MSPs are well-positioned to weather the storm
A survey of 330 senior executives conducted by Gartner finds a macroeconomic downturn has moved into the top five risks alongside new ransomware models, post-pandemic talent, supply chain disruptions and inflationary pressures. By no surprise, the valuations of IT companies are also tumbling on Wall Street.
Uncertainty is, of course, never good for business. However, managed service providers (MSPs) have historically tended to weather downturns better than most companies. Whenever organizations are worried about the economy, they tend to reduce the number of full-time employees they are willing to hire. That generally creates increased demand for external IT services providers to fill any short-term project gaps.

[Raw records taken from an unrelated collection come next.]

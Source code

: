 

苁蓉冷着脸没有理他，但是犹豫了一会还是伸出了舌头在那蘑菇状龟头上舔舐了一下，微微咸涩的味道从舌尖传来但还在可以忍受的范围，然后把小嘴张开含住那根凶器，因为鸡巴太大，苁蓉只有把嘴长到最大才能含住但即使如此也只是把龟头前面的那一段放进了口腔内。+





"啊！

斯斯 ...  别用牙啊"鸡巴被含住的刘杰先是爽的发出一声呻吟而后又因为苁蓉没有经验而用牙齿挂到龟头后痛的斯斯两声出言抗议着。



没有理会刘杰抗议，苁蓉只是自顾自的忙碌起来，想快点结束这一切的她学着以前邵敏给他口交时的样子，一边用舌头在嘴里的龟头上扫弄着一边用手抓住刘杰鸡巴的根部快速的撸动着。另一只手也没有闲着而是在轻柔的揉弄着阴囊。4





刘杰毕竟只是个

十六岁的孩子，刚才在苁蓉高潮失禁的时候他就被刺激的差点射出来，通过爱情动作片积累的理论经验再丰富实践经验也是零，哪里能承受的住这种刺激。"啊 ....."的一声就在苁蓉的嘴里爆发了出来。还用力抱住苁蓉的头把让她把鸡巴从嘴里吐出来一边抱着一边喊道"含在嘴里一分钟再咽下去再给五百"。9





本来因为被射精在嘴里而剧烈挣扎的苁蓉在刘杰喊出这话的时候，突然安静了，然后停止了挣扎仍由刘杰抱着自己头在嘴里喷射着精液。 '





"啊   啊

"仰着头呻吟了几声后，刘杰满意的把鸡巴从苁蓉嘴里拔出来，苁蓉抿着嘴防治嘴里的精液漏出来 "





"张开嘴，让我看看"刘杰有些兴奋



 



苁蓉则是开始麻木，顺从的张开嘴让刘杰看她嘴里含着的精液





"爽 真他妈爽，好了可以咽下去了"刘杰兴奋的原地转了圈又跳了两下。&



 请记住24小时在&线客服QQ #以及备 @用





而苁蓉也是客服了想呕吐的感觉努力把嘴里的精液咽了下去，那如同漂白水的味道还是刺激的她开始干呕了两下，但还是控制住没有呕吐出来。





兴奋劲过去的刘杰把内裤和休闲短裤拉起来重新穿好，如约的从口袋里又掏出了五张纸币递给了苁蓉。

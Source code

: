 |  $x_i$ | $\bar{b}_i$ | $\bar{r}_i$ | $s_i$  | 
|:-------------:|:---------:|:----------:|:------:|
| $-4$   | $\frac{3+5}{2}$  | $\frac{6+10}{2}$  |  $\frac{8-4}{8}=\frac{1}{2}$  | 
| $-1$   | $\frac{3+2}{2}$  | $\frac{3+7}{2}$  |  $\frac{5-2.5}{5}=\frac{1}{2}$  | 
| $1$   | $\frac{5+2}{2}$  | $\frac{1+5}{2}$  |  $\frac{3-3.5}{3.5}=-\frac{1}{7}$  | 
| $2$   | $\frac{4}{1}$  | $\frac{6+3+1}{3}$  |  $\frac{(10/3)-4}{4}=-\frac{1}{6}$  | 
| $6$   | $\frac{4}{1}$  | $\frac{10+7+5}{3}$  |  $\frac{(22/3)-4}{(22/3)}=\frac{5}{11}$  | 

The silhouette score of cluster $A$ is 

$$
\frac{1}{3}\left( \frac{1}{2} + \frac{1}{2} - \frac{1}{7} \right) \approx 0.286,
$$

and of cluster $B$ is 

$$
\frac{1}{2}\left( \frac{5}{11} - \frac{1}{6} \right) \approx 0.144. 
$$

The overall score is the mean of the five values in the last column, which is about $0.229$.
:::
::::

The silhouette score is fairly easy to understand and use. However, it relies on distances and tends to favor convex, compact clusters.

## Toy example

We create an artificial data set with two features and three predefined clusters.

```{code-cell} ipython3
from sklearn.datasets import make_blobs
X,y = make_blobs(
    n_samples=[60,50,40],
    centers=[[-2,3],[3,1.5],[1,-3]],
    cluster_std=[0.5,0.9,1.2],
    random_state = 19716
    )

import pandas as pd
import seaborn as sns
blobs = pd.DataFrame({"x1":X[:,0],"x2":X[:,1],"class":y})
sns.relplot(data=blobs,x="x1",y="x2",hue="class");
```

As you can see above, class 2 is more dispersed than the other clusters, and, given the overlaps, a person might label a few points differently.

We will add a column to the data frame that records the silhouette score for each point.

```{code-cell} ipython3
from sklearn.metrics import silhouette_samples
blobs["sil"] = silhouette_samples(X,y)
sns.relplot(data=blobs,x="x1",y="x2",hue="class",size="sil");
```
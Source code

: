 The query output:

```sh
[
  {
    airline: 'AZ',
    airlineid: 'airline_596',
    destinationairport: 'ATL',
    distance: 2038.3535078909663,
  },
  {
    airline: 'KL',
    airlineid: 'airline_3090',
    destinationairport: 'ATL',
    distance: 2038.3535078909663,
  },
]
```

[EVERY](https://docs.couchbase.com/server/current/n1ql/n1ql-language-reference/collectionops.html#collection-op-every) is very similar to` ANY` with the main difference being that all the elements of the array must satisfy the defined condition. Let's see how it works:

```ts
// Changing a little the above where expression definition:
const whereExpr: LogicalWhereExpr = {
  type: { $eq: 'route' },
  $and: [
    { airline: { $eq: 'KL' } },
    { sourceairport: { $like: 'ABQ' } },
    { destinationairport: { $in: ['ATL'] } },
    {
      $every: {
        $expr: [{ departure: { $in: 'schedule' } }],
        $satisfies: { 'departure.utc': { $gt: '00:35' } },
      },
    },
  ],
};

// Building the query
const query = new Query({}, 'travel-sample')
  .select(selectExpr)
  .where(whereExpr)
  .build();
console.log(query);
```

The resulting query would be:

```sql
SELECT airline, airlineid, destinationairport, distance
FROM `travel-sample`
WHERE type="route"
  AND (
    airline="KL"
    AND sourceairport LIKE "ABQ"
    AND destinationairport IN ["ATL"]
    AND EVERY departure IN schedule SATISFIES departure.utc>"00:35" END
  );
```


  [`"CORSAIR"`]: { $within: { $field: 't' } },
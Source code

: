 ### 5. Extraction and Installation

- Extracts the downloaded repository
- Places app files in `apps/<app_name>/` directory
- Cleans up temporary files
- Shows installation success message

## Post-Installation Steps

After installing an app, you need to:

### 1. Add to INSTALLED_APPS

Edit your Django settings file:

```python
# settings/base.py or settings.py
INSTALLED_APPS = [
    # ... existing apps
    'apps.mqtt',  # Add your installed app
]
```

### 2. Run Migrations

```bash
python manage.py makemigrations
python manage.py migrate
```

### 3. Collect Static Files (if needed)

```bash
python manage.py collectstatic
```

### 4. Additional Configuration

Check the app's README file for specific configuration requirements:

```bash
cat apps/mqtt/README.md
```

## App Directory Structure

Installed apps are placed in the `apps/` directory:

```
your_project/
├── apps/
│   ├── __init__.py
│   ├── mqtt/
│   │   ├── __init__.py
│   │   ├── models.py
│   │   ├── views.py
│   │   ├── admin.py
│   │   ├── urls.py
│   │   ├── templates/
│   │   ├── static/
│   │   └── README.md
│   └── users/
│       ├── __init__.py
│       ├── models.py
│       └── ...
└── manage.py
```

There usually is a lot more reliance on open-source software as well. Rather than reduce the size of their IT staffs, many organizations look to curb IT spending by relying more on free software. Inevitably, that free software needs to be supported before organizations find themselves looking for external expertise that is familiar with a specific type of open-source software.
The struggle to find IT talent may ease up
The issue that many MSPs are struggling with is the number of open positions they are trying to fill. There are more than a few MSPs still struggling to find IT professionals that have the expertise needed to support new customers. Those positions may be easier to fill in a downturn as the number of layoffs steadily increase and many IT professionals that might have retired as part of the Great Resignation decide they may need a full-time job after all.
Unfortunately, though, it could take months before the IT talent pool expands enough to make a material difference. Savvy MSPs may want to put the word out that they have positions to fill at a time when the level of available talent may be about to increase. At the very least, it should become easier to find subcontractors willing to take on specific assignments. Most MSPs are going to be just as concerned about hiring full-time employees as their customers.
Regardless of how expertise is acquired, there is no business model that enables an organization to cut their way to growth. The question then becomes where to make the right investments to weather the storm.
It’s not clear to what degree a prolonged economic downturn may be in the offing, but MSPs should reach out to their customers. Shared empathy during difficult times goes a long way toward creating new business opportunities and tends to dissuade business and IT executives from doing anything rash at a time when they are becoming increasingly nervous about events that are beyond their control.